MATERIAL SUPPLIED START
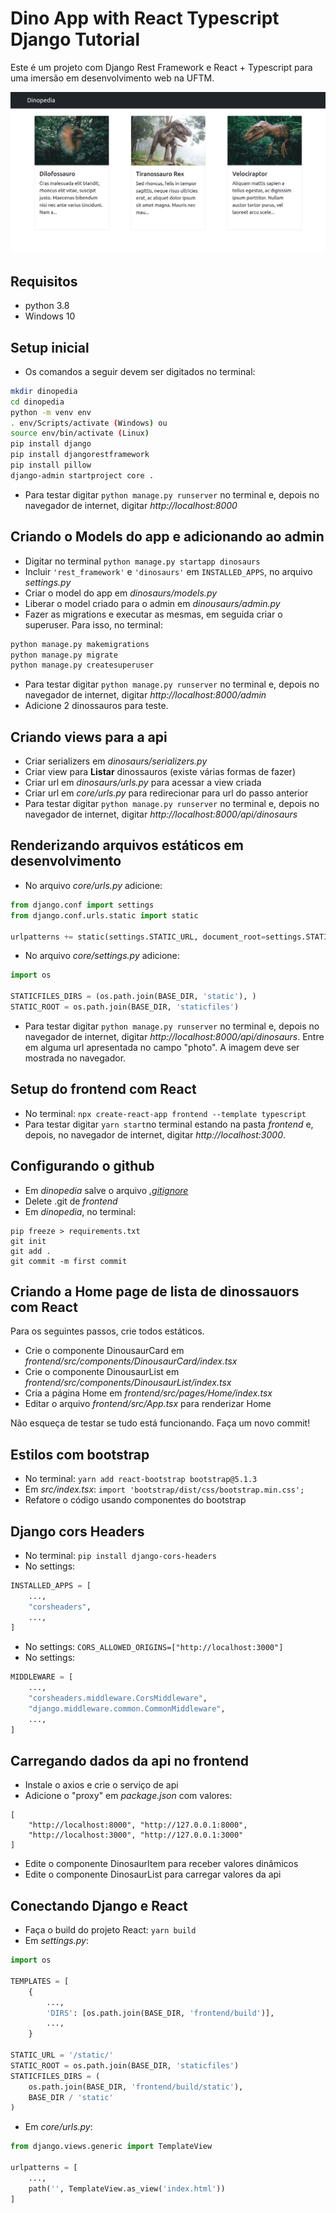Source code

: # Dino App with React Typescript Django Tutorial 

Este é um projeto com Django Rest Framework e React + Typescript para uma imersão em desenvolvimento web na UFTM.

<img src="./assets/app-screen.png" width="600px" alt="Foto da aplicação"/>

## Requisitos

- python 3.8
- Windows 10

## Setup inicial

- Os comandos a seguir devem ser digitados no terminal:

```bash
mkdir dinopedia
cd dinopedia
python -m venv env
. env/Scripts/activate (Windows) ou
source env/bin/activate (Linux)
pip install django
pip install djangorestframework
pip install pillow
django-admin startproject core .
```

- Para testar digitar `python manage.py runserver` no terminal e, depois no navegador de internet, digitar _http://localhost:8000_

## Criando o Models do app e adicionando ao admin

- Digitar no terminal `python manage.py startapp dinosaurs`
- Incluir `'rest_framework'` e `'dinosaurs'` em `INSTALLED_APPS`, no arquivo _settings.py_
- Criar o model do app em _dinosaurs/models.py_
- Liberar o model criado para o admin em _dinousaurs/admin.py_
- Fazer as migrations e executar as mesmas, em seguida criar o superuser. Para isso, no terminal:

```bash
python manage.py makemigrations
python manage.py migrate
python manage.py createsuperuser
```

- Para testar digitar `python manage.py runserver` no terminal e, depois no navegador de internet, digitar _http://localhost:8000/admin_
- Adicione 2 dinossauros para teste.

## Criando views para a api

- Criar serializers em _dinosaurs/serializers.py_
- Criar view para **Listar** dinossauros (existe várias formas de fazer)
- Criar url em _dinosaurs/urls.py_ para acessar a view criada
- Criar url em _core/urls.py_ para redirecionar para url do passo anterior
- Para testar digitar `python manage.py runserver` no terminal e, depois no navegador de internet, digitar _http://localhost:8000/api/dinosaurs_

## Renderizando arquivos estáticos em desenvolvimento

- No arquivo _core/urls.py_ adicione:

```python
from django.conf import settings
from django.conf.urls.static import static

urlpatterns += static(settings.STATIC_URL, document_root=settings.STATIC_ROOT)
```

- No arquivo _core/settings.py_ adicione:

```python
import os

STATICFILES_DIRS = (os.path.join(BASE_DIR, 'static'), )
STATIC_ROOT = os.path.join(BASE_DIR, 'staticfiles')
```

- Para testar digitar `python manage.py runserver` no terminal e, depois no navegador de internet, digitar _http://localhost:8000/api/dinosaurs_. Entre em alguma url apresentada no campo "photo". A imagem deve ser mostrada no navegador.

## Setup do frontend com React

- No terminal: `npx create-react-app frontend --template typescript`
- Para testar digitar `yarn start`no terminal estando na pasta _frontend_ e, depois, no navegador de internet, digitar _http://localhost:3000_.

## Configurando o github

- Em _dinopedia_ salve o arquivo <a href="https://github.com/github/gitignore/blob/master/Python.gitignore">_.gitignore_</a>
- Delete .git de _frontend_
- Em _dinopedia_, no terminal:
```
pip freeze > requirements.txt
git init
git add .
git commit -m first commit
```

## Criando a Home page de lista de dinossauors com React

Para os seguintes passos, crie todos estáticos.

- Crie o componente DinousaurCard em _frontend/src/components/DinousaurCard/index.tsx_
- Crie o componente DinousaurList em _frontend/src/components/DinousaurList/index.tsx_
- Cria a página Home em _frontend/src/pages/Home/index.tsx_
- Editar o arquivo _frontend/src/App.tsx_ para renderizar Home

Não esqueça de testar se tudo está funcionando. Faça um novo commit!

## Estilos com bootstrap

- No terminal: `yarn add react-bootstrap bootstrap@5.1.3`
- Em _src/index.tsx_: `import 'bootstrap/dist/css/bootstrap.min.css';`
- Refatore o código usando componentes do bootstrap

## Django cors Headers

- No terminal: `pip install django-cors-headers`
- No settings: 
```python
INSTALLED_APPS = [
    ...,
    "corsheaders",
    ...,
]
```
- No settings: `CORS_ALLOWED_ORIGINS=["http://localhost:3000"]`
- No settings: 
```python
MIDDLEWARE = [
    ...,
    "corsheaders.middleware.CorsMiddleware",
    "django.middleware.common.CommonMiddleware",
    ...,
]
```

## Carregando dados da api no frontend

- Instale o axios e crie o serviço de api
- Adicione o "proxy" em _package.json_ com valores:
```
[
    "http://localhost:8000", "http://127.0.0.1:8000",
    "http://localhost:3000", "http://127.0.0.1:3000"
]
```
- Edite o componente DinosaurItem para receber valores dinâmicos
- Edite o componente DinosaurList para carregar valores da api

## Conectando Django e React

- Faça o build do projeto React: `yarn build`
- Em _settings.py_:
```python
import os

TEMPLATES = [
    {
        ...,
        'DIRS': [os.path.join(BASE_DIR, 'frontend/build')],
        ...,
    }

STATIC_URL = '/static/'
STATIC_ROOT = os.path.join(BASE_DIR, 'staticfiles')
STATICFILES_DIRS = (
    os.path.join(BASE_DIR, 'frontend/build/static'),
    BASE_DIR / 'static'
)
```
- Em _core/urls.py_:
```python
from django.views.generic import TemplateView

urlpatterns = [
    ...,
    path('', TemplateView.as_view('index.html'))    
]
```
MATERIAL SUPPLIED END
■ **EXERCISE**
What you write should match the entries exactly, except that the pictures are dropped.

■ **OUTPUT BELOW**
Source code

: # Dino App with React Typescript Django Tutorial 

Este é um projeto com Django Rest Framework e React + Typescript para uma imersão em desenvolvimento web na UFTM.

<img src="./assets/app-screen.png" width="600px" alt="Foto da aplicação"/>

## Requisitos

- python 3.8
- Windows 10

## Setup inicial

- Os comandos a seguir devem ser digitados no terminal:

```bash
mkdir dinopedia
cd dinopedia
python -m venv env
. env/Scripts/activate (Windows) ou
source env/bin/activate (Linux)
pip install django
pip install djangorestframework
pip install pillow
django-admin startproject core .
```

- Para testar digitar `python manage.py runserver` no terminal e, depois no navegador de internet, digitar _http://localhost:8000_

## Criando o Models do app e adicionando ao admin

- Digitar no terminal `python manage.py startapp dinosaurs`
- Incluir `'rest_framework'` e `'dinosaurs'` em `INSTALLED_APPS`, no arquivo _settings.py_
- Criar o model do app em _dinosaurs/models.py_
- Liberar o model criado para o admin em _dinousaurs/admin.py_
- Fazer as migrations e executar as mesmas, em seguida criar o superuser. Para isso, no terminal:

```bash
python manage.py makemigrations
python manage.py migrate
python manage.py createsuperuser
```

- Para testar digitar `python manage.py runserver` no terminal e, depois no navegador de internet, digitar _http://localhost:8000/admin_
- Adicione 2 dinossauros para teste.

## Criando views para a api

- Criar serializers em _dinosaurs/serializers.py_
- Criar view para **Listar** dinossauros (existe várias formas de fazer)
- Criar url em _dinosaurs/urls.py_ para acessar a view criada
- Criar url em _core/urls.py_ para redirecionar para url do passo anterior
- Para testar digitar `python manage.py runserver` no terminal e, depois no navegador de internet, digitar _http://localhost:8000/api/dinosaurs_

## Renderizando arquivos estáticos em desenvolvimento

- No arquivo _core/urls.py_ adicione:

```python
from django.conf import settings
from django.conf.urls.static import static

urlpatterns += static(settings.STATIC_URL, document_root=settings.STATIC_ROOT)
```

- No arquivo _core/settings.py_ adicione:

```python
import os

STATICFILES_DIRS = (os.path.join(BASE_DIR, 'static'), )
STATIC_ROOT = os.path.join(BASE_DIR, 'staticfiles')
```

- Para testar digitar `python manage.py runserver` no terminal e, depois no navegador de internet, digitar _http://localhost:8000/api/dinosaurs_. Entre em alguma url apresentada no campo "photo". A imagem deve ser mostrada no navegador.

## Setup do frontend com React

- No terminal: `npx create-react-app frontend --template typescript`
- Para testar digitar `yarn start`no terminal estando na pasta _frontend_ e, depois, no navegador de internet, digitar _http://localhost:3000_.

## Configurando o github

- Em _dinopedia_ salve o arquivo <a href="https://github.com/github/gitignore/blob/master/Python.gitignore">_.gitignore_</a>
- Delete .git de _frontend_
- Em _dinopedia_, no terminal:
```
pip freeze > requirements.txt
git init
git add .
git commit -m first commit
```

## Criando a Home page de lista de dinossauors com React

Para os seguintes passos, crie todos estáticos.

- Crie o componente DinousaurCard em _frontend/src/components/DinousaurCard/index.tsx_
- Crie o componente DinousaurList em _frontend/src/components/DinousaurList/index.tsx_
- Cria a página Home em _frontend/src/pages/Home/index.tsx_
- Editar o arquivo _frontend/src/App.tsx_ para renderizar Home

Não esqueça de testar se tudo está funcionando. Faça um novo commit!

## Estilos com bootstrap

- No terminal: `yarn add react-bootstrap bootstrap@5.1.3`
- Em _src/index.tsx_: `import 'bootstrap/dist/css/bootstrap.min.css';`
- Refatore o código usando componentes do bootstrap

## Django cors Headers

- No terminal: `pip install django-cors-headers`
- No settings: 
```python
INSTALLED_APPS = [
    ...,
    "corsheaders",
    ...,
]
```
- No settings: `CORS_ALLOWED_ORIGINS=["http://localhost:3000"]`
- No settings: 
```python
MIDDLEWARE = [
    ...,
    "corsheaders.middleware.CorsMiddleware",
    "django.middleware.common.CommonMiddleware",
    ...,
]
```

## Carregando dados da api no frontend

- Instale o axios e crie o serviço de api
- Adicione o "proxy" em _package.json_ com valores:
```
[
    "http://localhost:8000", "http://127.0.0.1:8000",
    "http://localhost:3000", "http://127.0.0.1:3000"
]
```
- Edite o componente DinosaurItem para receber valores dinâmicos
- Edite o componente DinosaurList para carregar valores da api

## Conectando Django e React

- Faça o build do projeto React: `yarn build`
- Em _settings.py_:
```python
import os

TEMPLATES = [
    {
        ...,
        'DIRS': [os.path.join(BASE_DIR, 'frontend/build')],
        ...,
    }

STATIC_URL = '/static/'
STATIC_ROOT = os.path.join(BASE_DIR, 'staticfiles')
STATICFILES_DIRS = (
    os.path.join(BASE_DIR, 'frontend/build/static'),
    BASE_DIR / 'static'
)
```
- Em _core/urls.py_:
```python
from django.views.generic import TemplateView

urlpatterns = [
    ...,
    path('', TemplateView.as_view('index.html'))    
]
```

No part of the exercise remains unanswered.